Biri önde biri bir arşın geride.
Sünnetleri kıldılar iki rekat. Başlarını indirip bir müddet sessiz sessiz durdular.
Sonra Hasan Dede kalktı. Kamet getirdi.
Kalın, erkek, mübarek bir sesle.
O imam oldu, Ayşe Nice cemaat...
Bir namaz kıldılar ki bedenleri de ruhları da biz diyelim arşı alada, siz deyin cennet bahçelerinin güllüklerinde.
Onların yüreklerindeki ritimlerle görebilen olsa, der ki:
__ Dünya bunlardan sorulur, kainat bunlara verilmiş, ol deseler olur, yıkıl deseler yıkılır...(11)”

     Aile içinde her daim cemaat temin edilerek kılınan namaz, hem aile hem devlet bazındaki nizamı ve huzuru hissettirir hikaye boyunca. Zira Rablerinin huzuruna tam bir teslimiyetle ve birlik içinde varan halk, başlarındaki yöneticilerinin niteliğine dair de bilgi sunmaktadır esasında. Ailelerin bile cemaat olmaktan geri durmayan birlik yapısı, halka halka örülen bütün bir toplum yapısının temellerine ve bu topluma sağlanan adil ve anlayışlı bir yönetim kadrosunun varlığına işaret eder.

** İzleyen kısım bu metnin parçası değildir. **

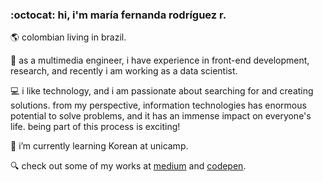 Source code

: ### :octocat: hi, i'm maría fernanda rodríguez r.

:earth_americas: colombian living in brazil.

:dart: as a multimedia engineer, i have experience in front-end development, research, and recently i am working as a data scientist.

:computer: i like technology, and i am passionate about searching for and creating solutions. from my perspective, information technologies has enormous potential to solve problems, and it has an immense impact on everyone's life. being part of this process is exciting!

:rocket: i’m currently learning Korean at unicamp.

:mag: check out some of my works at [medium](https://mafda.medium.com/) and [codepen](https://codepen.io/mafda).

<!--
**mafda/mafda** is a ✨ _special_ ✨ repository because its `README.md` (this file) appears on your GitHub profile.

Here are some ideas to get you started:

- 🔭 I’m currently working on ...
- 🌱 I’m currently learning ...
- 👯 I’m looking to collaborate on ...
- 🤔 I’m looking for help with ...
- 💬 Ask me about ...
- 📫 How to reach me: ...
- 😄 Pronouns: ...
- ⚡ Fun fact: ...
-->

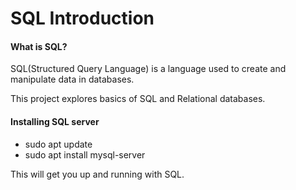 # SQL Introduction

#### What is SQL?

SQL(Structured Query Language) is a language used to create and manipulate data in databases.

This project explores basics of SQL and Relational databases.

#### Installing SQL server

 - sudo apt update
 - sudo apt install mysql-server

This will get you up and running with SQL.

     Sadece namaz gibi farziyetlerle değil, sünnetlerle de hemhal olup hayatlarını şekillendiren Yürekdede ile Ayşe Nine: “Birlikte oturup bir kaptan çorba içtiler. Tabağın dibini ekmekle sünnetlediler. Sofra bezine dökülmüş ekmek kırıntılarını bir bir bulup besmeleyle ağızlarına koydular. Derken eşyalarını toplamak bir saatlerini bile almadı. Bir kat ince yatak. Küçük bir kıl çadır. Bir iki erzak torbası... Bir ibrik, bir küçücük leğen, birkaç sahan, bir tek kazan, birkaç tas, bir bakraç (13).” Sadelikleriyle adeta Peygamber hayatını anımsatan bu güzel insanlar, sadece dünyalık ihtiyaçları kadarıyla yolculuğa koyulurlar. Hem dünya hayatından göçü de hatırlatan bu yolculuğun hikmetleri, aslında bu yalınlığa haizdir. Dünyayı yüreklerinden çıkaran insanların kurdukları ailelerde şahsi menfaatten ziyade diğerkâmlığın ortaya çıkacağı aşikardır. Yine parça-bütün ilişkisi göz önüne alındığında  fertten aileye, oradan toplum ve devlete değin hem ters hem düz bağlantılar zincirinde dünyanın araçsallaştırıldığı bir sistem ideali kendi varlığını ortaya koyar böylece.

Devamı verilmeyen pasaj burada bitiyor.